The best possible linear input-output model

Step 2: Check if it Makes Sense to Add Curvature

If enough cases are available and curvature is clearly present in the data given the control variables that are included in the linear model, curvature can be added. Curvature can be represented by quadratic terms or 1. order physics terms, in either one or several dimensions depending on the geometry in the data. The system of equations in the regression must be decidedly overdetermined for the resulting linear model with curvature, so that all parameters in the simplified linear model can be found through regression with some measure of uncertainty. If this is not possible, the linear model is kept as it is.

Output:

Best Possible Input-Output Model for the Particular Output Measurement.

The input-output models found through the model building algorithm serve as input to the local optimization model. If control variables are eliminated from some or all of the input-output models, these control signals must either be constants in or excluded from the local optimization model.

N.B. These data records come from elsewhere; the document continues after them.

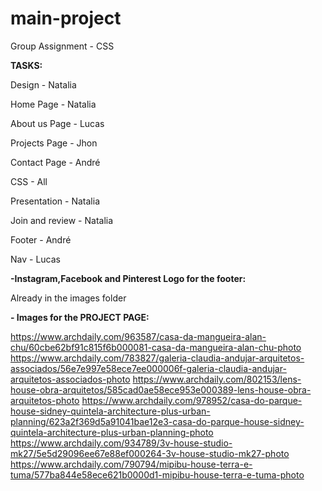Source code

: # main-project
Group Assignment - CSS



**TASKS:**

Design - Natalia

Home Page - Natalia

About us Page - Lucas

Projects Page - Jhon

Contact Page - André

CSS - All

Presentation - Natalia

Join and review - Natalia

Footer - André

Nav - Lucas




**-Instagram,Facebook and Pinterest Logo for the footer:**	

Already in the images folder



**- Images for the PROJECT PAGE:**	

https://www.archdaily.com/963587/casa-da-mangueira-alan-chu/60cbe62bf91c815f6b000081-casa-da-mangueira-alan-chu-photo
https://www.archdaily.com/783827/galeria-claudia-andujar-arquitetos-associados/56e7e997e58ece7ee000006f-galeria-claudia-andujar-arquitetos-associados-photo
https://www.archdaily.com/802153/lens-house-obra-arquitetos/585cad0ae58ece953e000389-lens-house-obra-arquitetos-photo
https://www.archdaily.com/978952/casa-do-parque-house-sidney-quintela-architecture-plus-urban-planning/623a2f369d5a91041bae12e3-casa-do-parque-house-sidney-quintela-architecture-plus-urban-planning-photo
https://www.archdaily.com/934789/3v-house-studio-mk27/5e5d29096ee67e88ef000264-3v-house-studio-mk27-photo
https://www.archdaily.com/790794/mipibu-house-terra-e-tuma/577ba844e58ece621b0000d1-mipibu-house-terra-e-tuma-photo

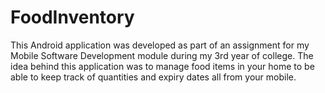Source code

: # FoodInventory

This Android application was developed as part of an assignment for my Mobile Software Development module during my 3rd year of college.
The idea behind this application was to manage food items in your home to be able to keep track of quantities and expiry dates all from your mobile.

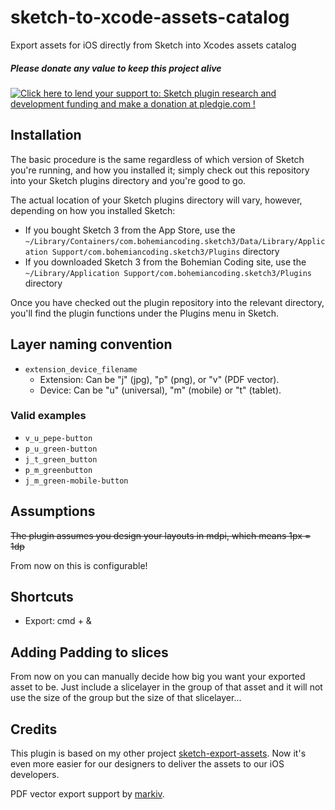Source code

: # sketch-to-xcode-assets-catalog

Export assets for iOS directly from Sketch into Xcodes assets catalog

##### Please donate any value to keep this project alive
<a href='https://pledgie.com/campaigns/31173'><img alt='Click here to lend your support to: Sketch plugin research and development funding and make a donation at pledgie.com !' src='https://pledgie.com/campaigns/31173.png?skin_name=chrome' border='0' ></a>

## Installation

The basic procedure is the same regardless of which version of Sketch
you're running, and how you installed it; simply check out this
repository into your Sketch plugins directory and you're good to go.

The actual location of your Sketch plugins directory will vary,
however, depending on how you installed Sketch:

* If you bought Sketch 3 from the App Store, use the
  `~/Library/Containers/com.bohemiancoding.sketch3/Data/Library/Application Support/com.bohemiancoding.sketch3/Plugins`
  directory
* If you downloaded Sketch 3 from the Bohemian Coding site, use the
  `~/Library/Application Support/com.bohemiancoding.sketch3/Plugins`
  directory

Once you have checked out the plugin repository into the relevant
directory, you'll find the plugin functions under the Plugins menu in Sketch.

## Layer naming convention

* `extension_device_filename`
  * Extension: Can be "j" (jpg), "p" (png), or "v" (PDF vector).
  * Device: Can be "u" (universal), "m" (mobile) or "t" (tablet).

### Valid examples
* `v_u_pepe-button`
* `p_u_green-button`
* `j_t_green_button`
* `p_m_greenbutton`
* `j_m_green-mobile-button`

## Assumptions

~~The plugin assumes you design your layouts in mdpi, which means 1px = 1dp~~

From now on this is configurable!

## Shortcuts

* Export: cmd + &

## Adding Padding to slices
From now on you can manually decide how big you want your exported asset to be. Just include a slicelayer in the group of that asset and it will not use the size of the group but the size of that slicelayer...

## Credits
This plugin is based on my other project [sketch-export-assets]. Now it's even more easier for our designers to deliver the assets to our iOS developers.


[sketch-export-assets]:https://github.com/geertwille/sketch-export-assets

PDF vector export support by [markiv](https://github.com/markiv).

If the data quality is poor, poor quality input-output models (or lack there) serve as input to the local optimization model. In such cases it might be inconvenient or impossible to conduct production optimization. Then it is comforting to know that the local optimization model also serves as input to a test generation algorithm. Based on the poor quality of the data utilized for model building, this algorithm proposes step tests or oscillation tests that should contribute to more and better information about the particular control signals. Such tests should result in more high quality data and thus high quality input-output models.

This example is a sequel to example 1a above, which concerned generation of a steady state data table. Again, the real production data for the production system of FIG. 2 is used the period of 20.04.2014-20.05.2014. As before, the top plot shows the gas export measurement, and the bottom plot shows the choke settings of well 1 and 2 during this period and there have been no changes in the chokes of the remaining wells of the system during this time. The vertical line 10 in FIG. 3 was used as an end point for data processing of example 1a. We now take this to be a cutoff-line between the period for data collection and the generation of the steady state data table and a period that we want to predict. The data to the left of this line (20.04.2014-16.05.2014) has been used to generate the steady state case data table, ref. example 1a, which in this example has been used for building a linear model, in order to predict what occurs to the right of the line (16.05.2014-20.05.2014). Thus, we have real-world data to compare to a prediction in order to check the accuracy of the prediction.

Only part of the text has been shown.